▸ What to work on:
If a line of the data contains the word "minNeighbors", it is counted; report how many such lines there are and nothing else.

-- Data under study follows --

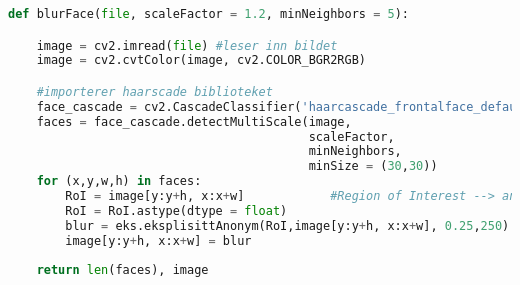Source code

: \begin{lstlisting}[language=Python]
def blurFace(file, scaleFactor = 1.2, minNeighbors = 5):

    image = cv2.imread(file) #leser inn bildet
    image = cv2.cvtColor(image, cv2.COLOR_BGR2RGB)

    #importerer haarscade biblioteket
    face_cascade = cv2.CascadeClassifier('haarcascade_frontalface_default.xml')  
    faces = face_cascade.detectMultiScale(image,
                                          scaleFactor,
                                          minNeighbors,
                                          minSize = (30,30))
    for (x,y,w,h) in faces:
        RoI = image[y:y+h, x:x+w]            #Region of Interest --> ansiktet
        RoI = RoI.astype(dtype = float)
        blur = eks.eksplisittAnonym(RoI,image[y:y+h, x:x+w], 0.25,250)               
        image[y:y+h, x:x+w] = blur
        
    return len(faces), image
    \end{lstlisting}


    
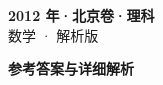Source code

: \documentclass[zihao=-4, a4paper]{ctexart}
\begin{document}
\begin{center}
  {\Large\bfseries 2012 年·北京卷·理科}\\[4pt]
  {\large 数学 · 解析版}
\end{center}
\medskip
{}

\clearpage
{}
\begin{center}{\Large\bfseries 参考答案与详细解析}\end{center}
\medskip

\end{document}

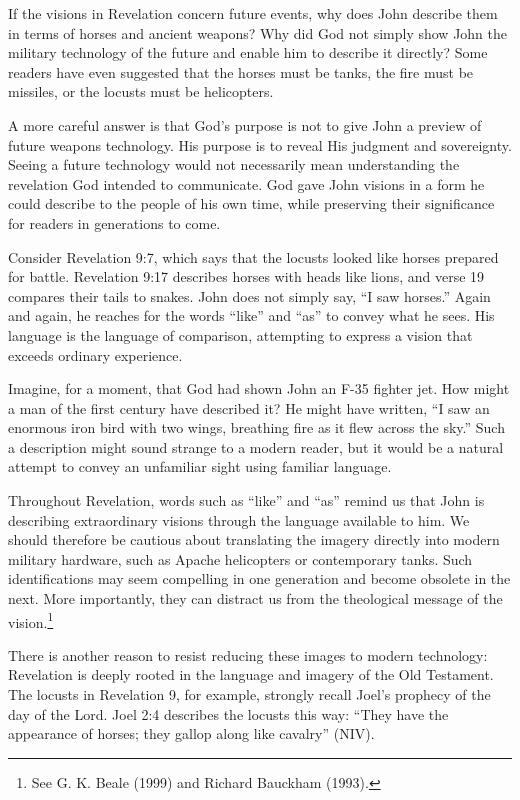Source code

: If the visions in Revelation concern future events, why does John describe them in terms of horses and ancient weapons? Why did God not simply show John the military technology of the future and enable him to describe it directly? Some readers have even suggested that the horses must be tanks, the fire must be missiles, or the locusts must be helicopters.

A more careful answer is that God's purpose is not to give John a preview of future weapons technology. His purpose is to reveal His judgment and sovereignty. Seeing a future technology would not necessarily mean understanding the revelation God intended to communicate. God gave John visions in a form he could describe to the people of his own time, while preserving their significance for readers in generations to come.

Consider Revelation 9:7, which says that the locusts looked like horses prepared for battle. Revelation 9:17 describes horses with heads like lions, and verse 19 compares their tails to snakes. John does not simply say, “I saw horses.” Again and again, he reaches for the words “like” and “as” to convey what he sees. His language is the language of comparison, attempting to express a vision that exceeds ordinary experience.

Imagine, for a moment, that God had shown John an F-35 fighter jet. How might a man of the first century have described it? He might have written, “I saw an enormous iron bird with two wings, breathing fire as it flew across the sky.” Such a description might sound strange to a modern reader, but it would be a natural attempt to convey an unfamiliar sight using familiar language.

Throughout Revelation, words such as “like” and “as” remind us that John is describing extraordinary visions through the language available to him. We should therefore be cautious about translating the imagery directly into modern military hardware, such as Apache helicopters or contemporary tanks. Such identifications may seem compelling in one generation and become obsolete in the next. More importantly, they can distract us from the theological message of the vision.\footnote{See G. K. Beale (1999) and Richard Bauckham (1993).}

There is another reason to resist reducing these images to modern technology: Revelation is deeply rooted in the language and imagery of the Old Testament. The locusts in Revelation 9, for example, strongly recall Joel's prophecy of the day of the Lord. Joel 2:4 describes the locusts this way: “They have the appearance of horses; they gallop along like cavalry” (NIV).

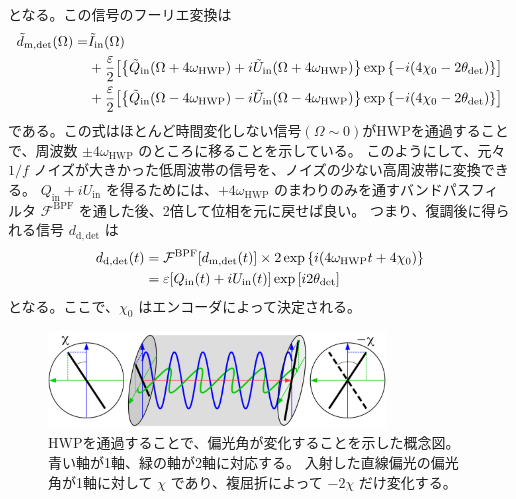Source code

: \documentclass[../../main.tex]{subfiles}
\begin{document}
となる。この信号のフーリエ変換は
\begin{equation}
    \begin{split}
        \tilde{d}_{\mathrm{m}, \mathrm{det}}(\Omega) = &\tilde{I}_{\mathrm{in}}(\Omega) \\
            &+ \dfrac{\varepsilon}{2}\qty[\qty{\tilde{Q}_{\mathrm{in}}(\Omega+4\omega_{\mathrm{HWP}})+i\tilde{U}_{\mathrm{in}}(\Omega+4\omega_{\mathrm{HWP}})}\exp\qty{-i\qty(4\chi_0 - 2\theta_{\mathrm{det}})}] \\
            &+ \dfrac{\varepsilon}{2}\qty[\qty{\tilde{Q}_{\mathrm{in}}(\Omega-4\omega_{\mathrm{HWP}})-i\tilde{U}_{\mathrm{in}}(\Omega-4\omega_{\mathrm{HWP}})}\exp\qty{-i\qty(4\chi_0 - 2\theta_{\mathrm{det}})}]
    \end{split}
\end{equation}
である。この式はほとんど時間変化しない信号$(\Omega\sim0)$がHWPを通過することで、周波数 $\pm 4\omega_{\mathrm{HWP}}$ のところに移ることを示している。
このようにして、元々 $1/f$ ノイズが大きかった低周波帯の信号を、ノイズの少ない高周波帯に変換できる。
$Q_{\mathrm{in}}+iU_{\mathrm{in}}$ を得るためには、$+4\omega_{\mathrm{HWP}}$ のまわりのみを通すバンドパスフィルタ $\mathcal{F}^{\mathrm{BPF}}$ を通した後、2倍して位相を元に戻せば良い。
つまり、復調後に得られる信号 $d_{\mathrm{d, det}}$ は
\begin{align}
    d_{\mathrm{d, det}}(t) &= \mathcal{F}^{\mathrm{BPF}}\qty[d_{\mathrm{m,det}}(t)]\times 2\exp\qty{i\qty(4\omega_{\mathrm{HWP}}t + 4\chi_0)} \\
    &= \varepsilon\qty[Q_{\mathrm{in}}(t) + iU_{\mathrm{in}}(t)]\exp\qty[i2\theta_{\mathrm{det}}]
\end{align}
となる。ここで、$\chi_0$ はエンコーダによって決定される。

\begin{figure}[H]
    \centering
    \includegraphics[width=0.8\textwidth]{simons_observatory/hwp_satoru.pdf}
    \caption{HWPを通過することで、偏光角が変化することを示した概念図。青い軸が1軸、緑の軸が2軸に対応する。
    入射した直線偏光の偏光角が1軸に対して $\chi$ であり、複屈折によって $-2\chi$ だけ変化する。}
    \label{fig:so-hwp_satoru}
\end{figure}
\end{document}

-- Data under study concluded --

▸ Answer to this task:
2